|| Caim
Mesmo sem ter lido o livro – o que espero vir a fazer – e estando 100% de acordo com o que aqui se diz e escreve, como soi dizer-se: “Saramago sabe muito mas anda a pé”. O livro teria de ser rigorosamente Caim, o criminoso. Nunca Abel, o inocente.
Escreve Karl Marx no capítulo “Teoria da Mais Valia” do Capital:
«O criminoso produz crimes. Se olharmos mais de perto as relações que existem entre este ramo de produção e a sociedade no seu conjunto, ultrapassaremos muitos preconceitos. O criminoso não cria apenas crimes: é ele que cria o direito penal. (…) Mais: o criminoso cria todo o aparelho policial e judiciário – polícias, juízes, carrascos, jurados, etc. – e estas diferentes profissões, que constituem igual número de categorias da divisão social do trabalho, desenvolvem diferentes faculdades do espírito humano e criam ao mesmo tempo novas necessidades e novos meios de as satisfazer.
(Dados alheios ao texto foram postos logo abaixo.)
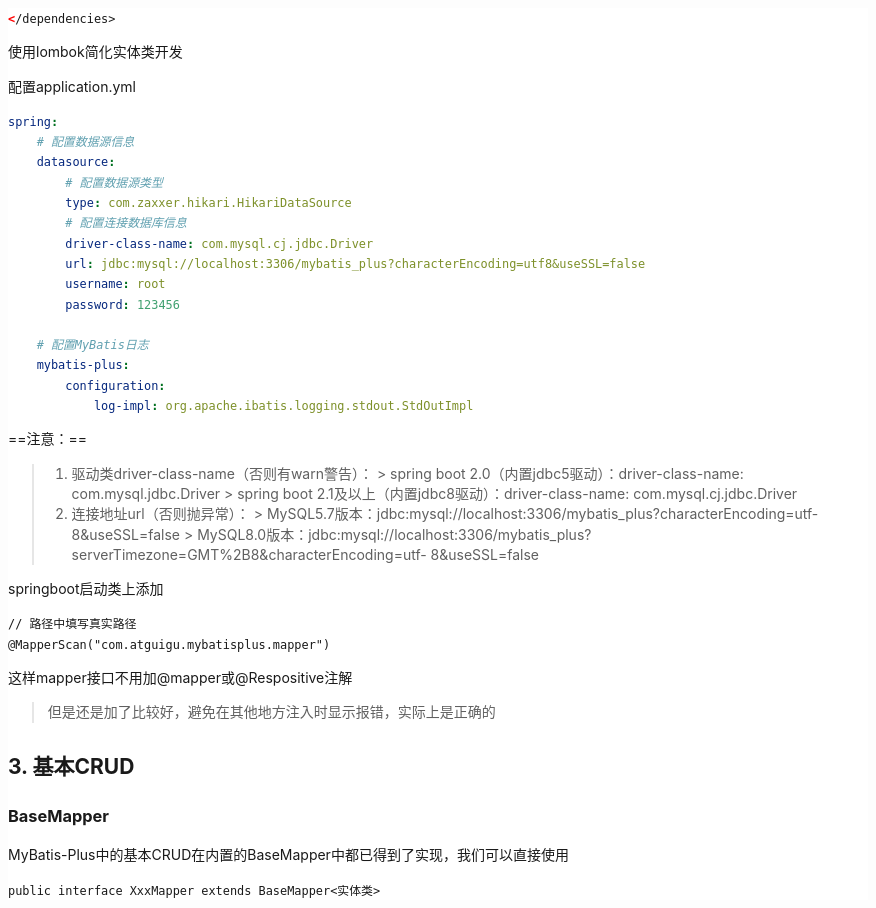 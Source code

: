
 ```xml
</dependencies>
```

使用lombok简化实体类开发

配置application.yml

```yml
spring:
	# 配置数据源信息
	datasource:
		# 配置数据源类型
		type: com.zaxxer.hikari.HikariDataSource
		# 配置连接数据库信息
		driver-class-name: com.mysql.cj.jdbc.Driver
		url: jdbc:mysql://localhost:3306/mybatis_plus?characterEncoding=utf8&useSSL=false
		username: root
		password: 123456
		
	# 配置MyBatis日志
	mybatis-plus:
		configuration:
			log-impl: org.apache.ibatis.logging.stdout.StdOutImpl
```

==注意：==

> 1. 驱动类driver-class-name（否则有warn警告）：
     >    	spring boot 2.0（内置jdbc5驱动）：driver-class-name: com.mysql.jdbc.Driver
     >    	spring boot 2.1及以上（内置jdbc8驱动）：driver-class-name: com.mysql.cj.jdbc.Driver
> 2. 连接地址url（否则抛异常）：
     >         MySQL5.7版本：jdbc:mysql://localhost:3306/mybatis_plus?characterEncoding=utf-8&useSSL=false
     >         MySQL8.0版本：jdbc:mysql://localhost:3306/mybatis_plus? serverTimezone=GMT%2B8&characterEncoding=utf-                         								  8&useSSL=false

springboot启动类上添加

```
// 路径中填写真实路径
@MapperScan("com.atguigu.mybatisplus.mapper") 
```

这样mapper接口不用加@mapper或@Respositive注解

> 但是还是加了比较好，避免在其他地方注入时显示报错，实际上是正确的





## 3. 基本CRUD

### BaseMapper

MyBatis-Plus中的基本CRUD在内置的BaseMapper中都已得到了实现，我们可以直接使用

```
public interface XxxMapper extends BaseMapper<实体类>
```
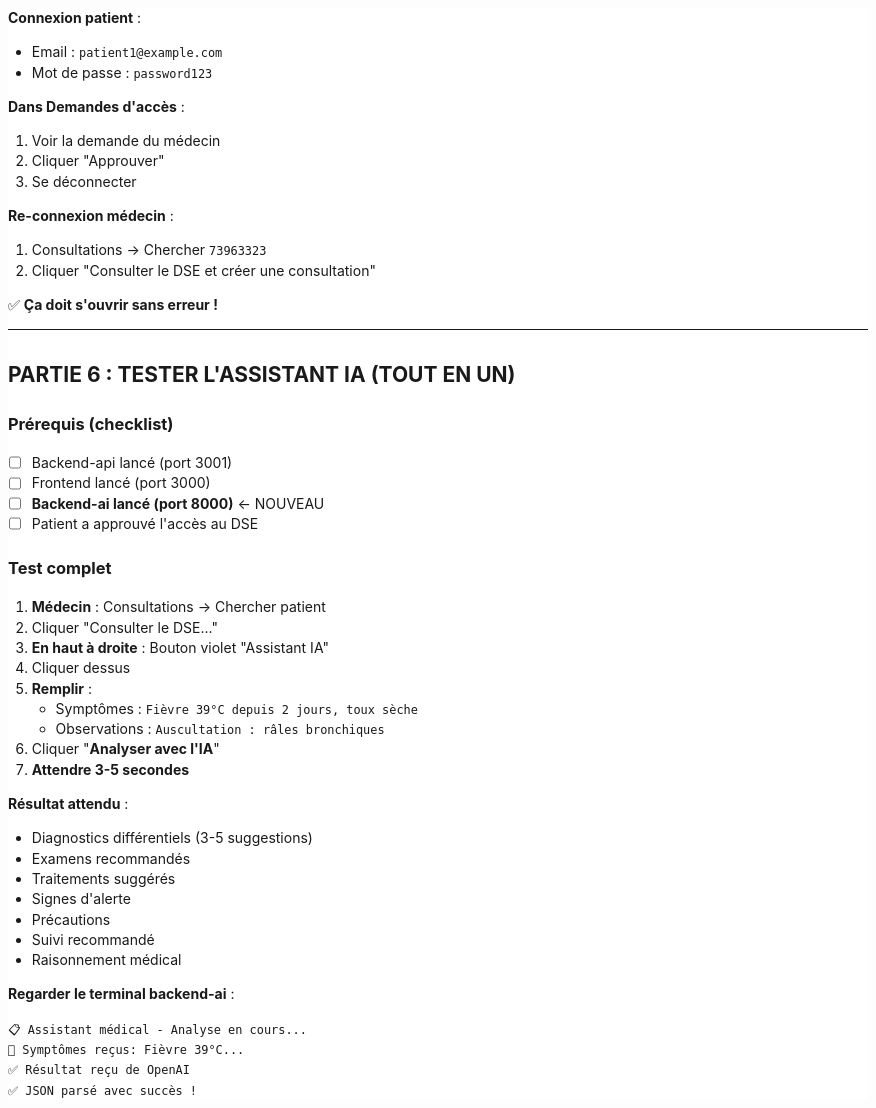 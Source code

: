 **Connexion patient** :
- Email : `patient1@example.com`
- Mot de passe : `password123`

**Dans Demandes d'accès** :
1. Voir la demande du médecin
2. Cliquer "Approuver"
3. Se déconnecter

**Re-connexion médecin** :
1. Consultations → Chercher `73963323`
2. Cliquer "Consulter le DSE et créer une consultation"

✅ **Ça doit s'ouvrir sans erreur !**

---

## PARTIE 6 : TESTER L'ASSISTANT IA (TOUT EN UN)

### Prérequis (checklist)

- [ ] Backend-api lancé (port 3001)
- [ ] Frontend lancé (port 3000)
- [ ] **Backend-ai lancé (port 8000)** ← NOUVEAU
- [ ] Patient a approuvé l'accès au DSE

### Test complet

1. **Médecin** : Consultations → Chercher patient
2. Cliquer "Consulter le DSE..."
3. **En haut à droite** : Bouton violet "Assistant IA"
4. Cliquer dessus
5. **Remplir** :
   - Symptômes : `Fièvre 39°C depuis 2 jours, toux sèche`
   - Observations : `Auscultation : râles bronchiques`
6. Cliquer "**Analyser avec l'IA**"
7. **Attendre 3-5 secondes**

**Résultat attendu** :
- Diagnostics différentiels (3-5 suggestions)
- Examens recommandés
- Traitements suggérés
- Signes d'alerte
- Précautions
- Suivi recommandé
- Raisonnement médical

**Regarder le terminal backend-ai** :
```
📋 Assistant médical - Analyse en cours...
📝 Symptômes reçus: Fièvre 39°C...
✅ Résultat reçu de OpenAI
✅ JSON parsé avec succès !
```
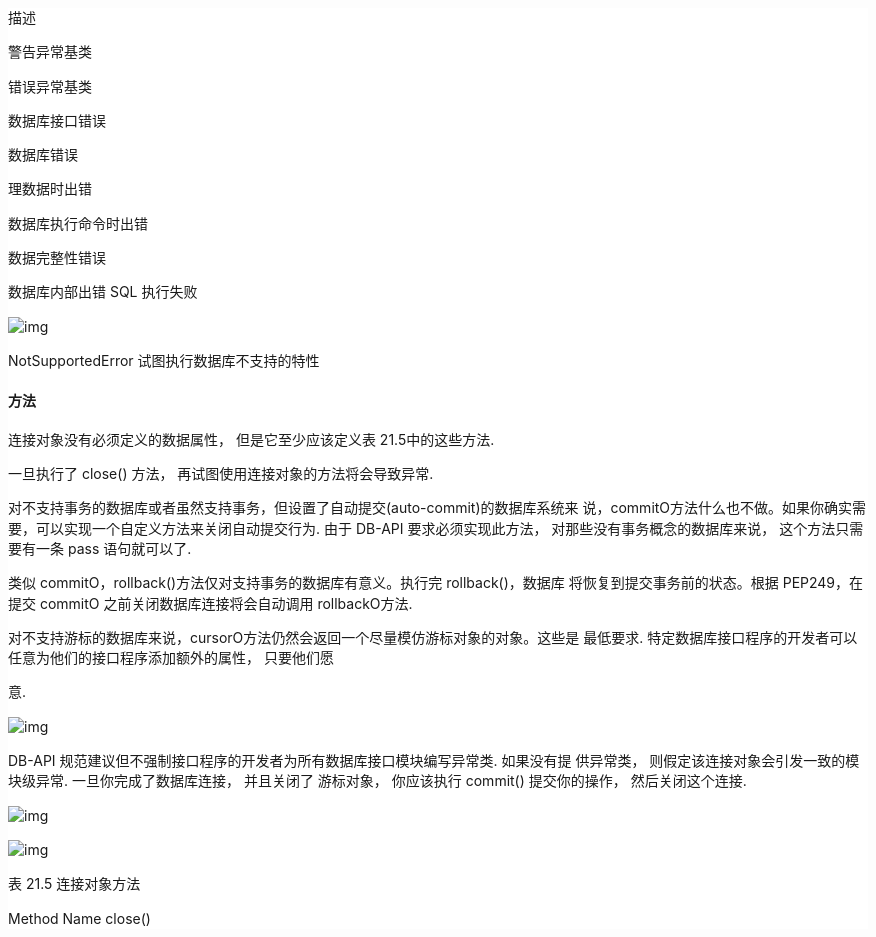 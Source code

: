 

描述

警告异常基类

错误异常基类

数据库接口错误

数据库错误

理数据时出错

数据库执行命令时出错

数据完整性错误

数据库内部出错 SQL 执行失败



![img](07Python38c3160b-3039.jpg)



NotSupportedError 试图执行数据库不支持的特性



#### 方法

连接对象没有必须定义的数据属性， 但是它至少应该定义表 21.5中的这些方法.

一旦执行了 close() 方法， 再试图使用连接对象的方法将会导致异常.

对不支持事务的数据库或者虽然支持事务，但设置了自动提交(auto-commit)的数据库系统来 说，commitO方法什么也不做。如果你确实需要，可以实现一个自定义方法来关闭自动提交行为. 由于 DB-API 要求必须实现此方法， 对那些没有事务概念的数据库来说， 这个方法只需要有一条 pass 语句就可以了.

类似 commitO，rollback()方法仅对支持事务的数据库有意义。执行完 rollback()，数据库 将恢复到提交事务前的状态。根据 PEP249，在提交 commitO 之前关闭数据库连接将会自动调用 rollbackO方法.

对不支持游标的数据库来说，cursorO方法仍然会返回一个尽量模仿游标对象的对象。这些是 最低要求. 特定数据库接口程序的开发者可以任意为他们的接口程序添加额外的属性， 只要他们愿

意.

![img](07Python38c3160b-3041.jpg)



DB-API 规范建议但不强制接口程序的开发者为所有数据库接口模块编写异常类. 如果没有提 供异常类， 则假定该连接对象会引发一致的模块级异常. 一旦你完成了数据库连接， 并且关闭了 游标对象， 你应该执行 commit() 提交你的操作， 然后关闭这个连接.

![img](07Python38c3160b-3042.jpg)



![img](07Python38c3160b-3043.jpg)



表 21.5 连接对象方法



Method Name close()
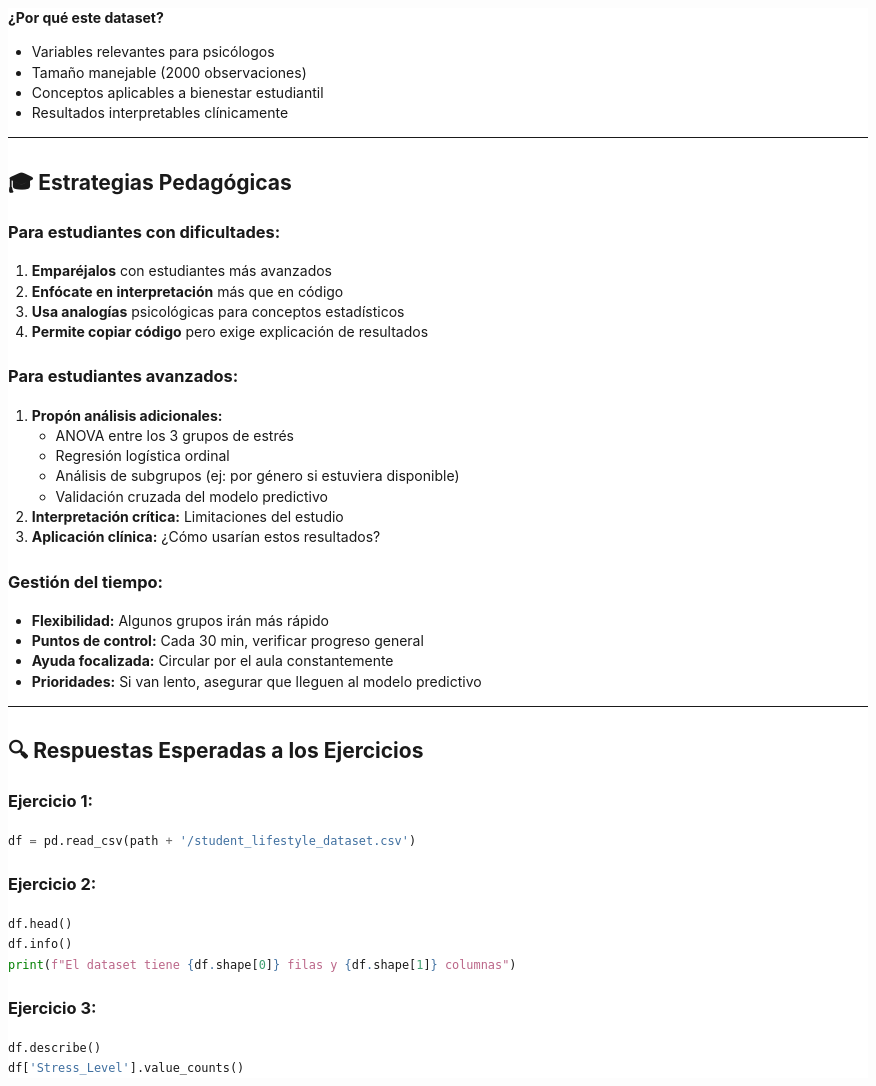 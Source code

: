 **¿Por qué este dataset?**
- Variables relevantes para psicólogos
- Tamaño manejable (2000 observaciones)
- Conceptos aplicables a bienestar estudiantil
- Resultados interpretables clínicamente

---

## 🎓 Estrategias Pedagógicas

### **Para estudiantes con dificultades:**
1. **Emparéjalos** con estudiantes más avanzados
2. **Enfócate en interpretación** más que en código
3. **Usa analogías** psicológicas para conceptos estadísticos
4. **Permite copiar código** pero exige explicación de resultados

### **Para estudiantes avanzados:**
1. **Propón análisis adicionales:** 
   - ANOVA entre los 3 grupos de estrés
   - Regresión logística ordinal
   - Análisis de subgrupos (ej: por género si estuviera disponible)
   - Validación cruzada del modelo predictivo
2. **Interpretación crítica:** Limitaciones del estudio
3. **Aplicación clínica:** ¿Cómo usarían estos resultados?

### **Gestión del tiempo:**
- **Flexibilidad:** Algunos grupos irán más rápido
- **Puntos de control:** Cada 30 min, verificar progreso general
- **Ayuda focalizada:** Circular por el aula constantemente
- **Prioridades:** Si van lento, asegurar que lleguen al modelo predictivo

---

## 🔍 Respuestas Esperadas a los Ejercicios

### **Ejercicio 1:** 
```python
df = pd.read_csv(path + '/student_lifestyle_dataset.csv')
```

### **Ejercicio 2:**
```python
df.head()
df.info()
print(f"El dataset tiene {df.shape[0]} filas y {df.shape[1]} columnas")
```

### **Ejercicio 3:**
```python
df.describe()
df['Stress_Level'].value_counts()
```
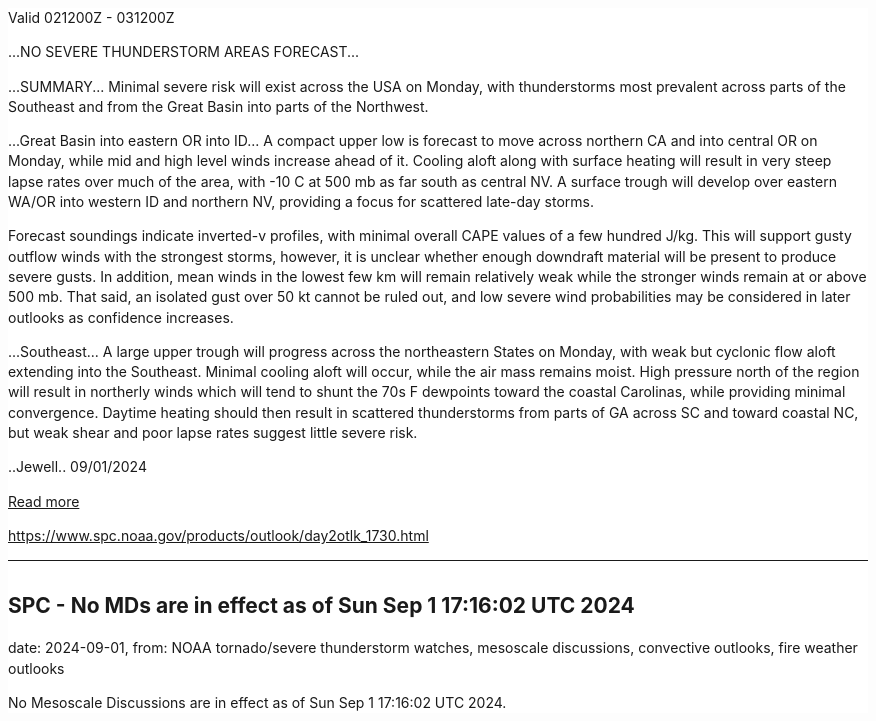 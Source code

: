 Valid 021200Z - 031200Z

...NO SEVERE THUNDERSTORM AREAS FORECAST...

...SUMMARY...
Minimal severe risk will exist across the USA on Monday, with
thunderstorms most prevalent across parts of the Southeast and from
the Great Basin into parts of the Northwest.

...Great Basin into eastern OR into ID...
A compact upper low is forecast to move across northern CA and into
central OR on Monday, while mid and high level winds increase ahead
of it. Cooling aloft along with surface heating will result in very
steep lapse rates over much of the area, with -10 C at 500 mb as far
south as central NV. A surface trough will develop over eastern
WA/OR into western ID and northern NV, providing a focus for
scattered late-day storms.

Forecast soundings indicate inverted-v profiles, with minimal
overall CAPE values of a few hundred J/kg. This will support gusty
outflow winds with the strongest storms, however, it is unclear
whether enough downdraft material will be present to produce severe
gusts. In addition, mean winds in the lowest few km will remain
relatively weak while the stronger winds remain at or above 500 mb.
That said, an isolated gust over 50 kt cannot be ruled out, and low
severe wind probabilities may be considered in later outlooks as
confidence increases.

...Southeast...
A large upper trough will progress across the northeastern States on
Monday, with weak but cyclonic flow aloft extending into the
Southeast. Minimal cooling aloft will occur, while the air mass
remains moist. High pressure north of the region will result in
northerly winds which will tend to shunt the 70s F dewpoints toward
the coastal Carolinas, while providing minimal convergence. Daytime
heating should then result in scattered thunderstorms from parts of
GA across SC and toward coastal NC, but weak shear and poor lapse
rates suggest little severe risk.

..Jewell.. 09/01/2024

</pre>
<a href="https://www.spc.noaa.gov/products/outlook/day2otlk.html">Read more</a>
 

<https://www.spc.noaa.gov/products/outlook/day2otlk_1730.html>

---

## SPC - No MDs are in effect as of Sun Sep  1 17:16:02 UTC 2024

date: 2024-09-01, from: NOAA tornado/severe thunderstorm watches, mesoscale discussions, convective outlooks, fire weather outlooks

No Mesoscale Discussions are in effect as of Sun Sep  1 17:16:02 UTC 2024.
O criminoso cria uma sensação que participa da moral e do trágico e ao fazê-lo oferece um «serviço», mobilizando os sentimentos morais e estéticos do público. Não cria apenas tratados de direito penal: cria igualmente arte, literatura, ou seja, tragédias, sendo disto testemunhas não só La Flaute de Müllner e Les Brigands de Schiller; mas também Édipo e Ricardo II. O criminoso quebra a monotonia e a segurança quotidiana da vida burguesa, pondo-a assim ao abrigo da estagnação e suscitando a interminável tensão e agitação sem a qual o estímulo da própria concorrência enfraqueceria. Estimula assim as forças produtivas (…).
Descobrindo incessantemente novos meios de se dirigir contra a propriedade, o crime faz nascer incessantemente novos meios para a defender, de modo que o criminoso dá à mecanização um impulso tão produtivo como aquele que resulta das greves. Para lá do domínio do crime privado, teria o mercado mundial nascido se não houvesse crimes nacionais? E as próprias nações? (…).»
Leitura aconselhada. Ver também Marxismo em estado puro
(Na imagem Malcolm John Taylor aka Malcolm McDowell em A Clockwork Orange)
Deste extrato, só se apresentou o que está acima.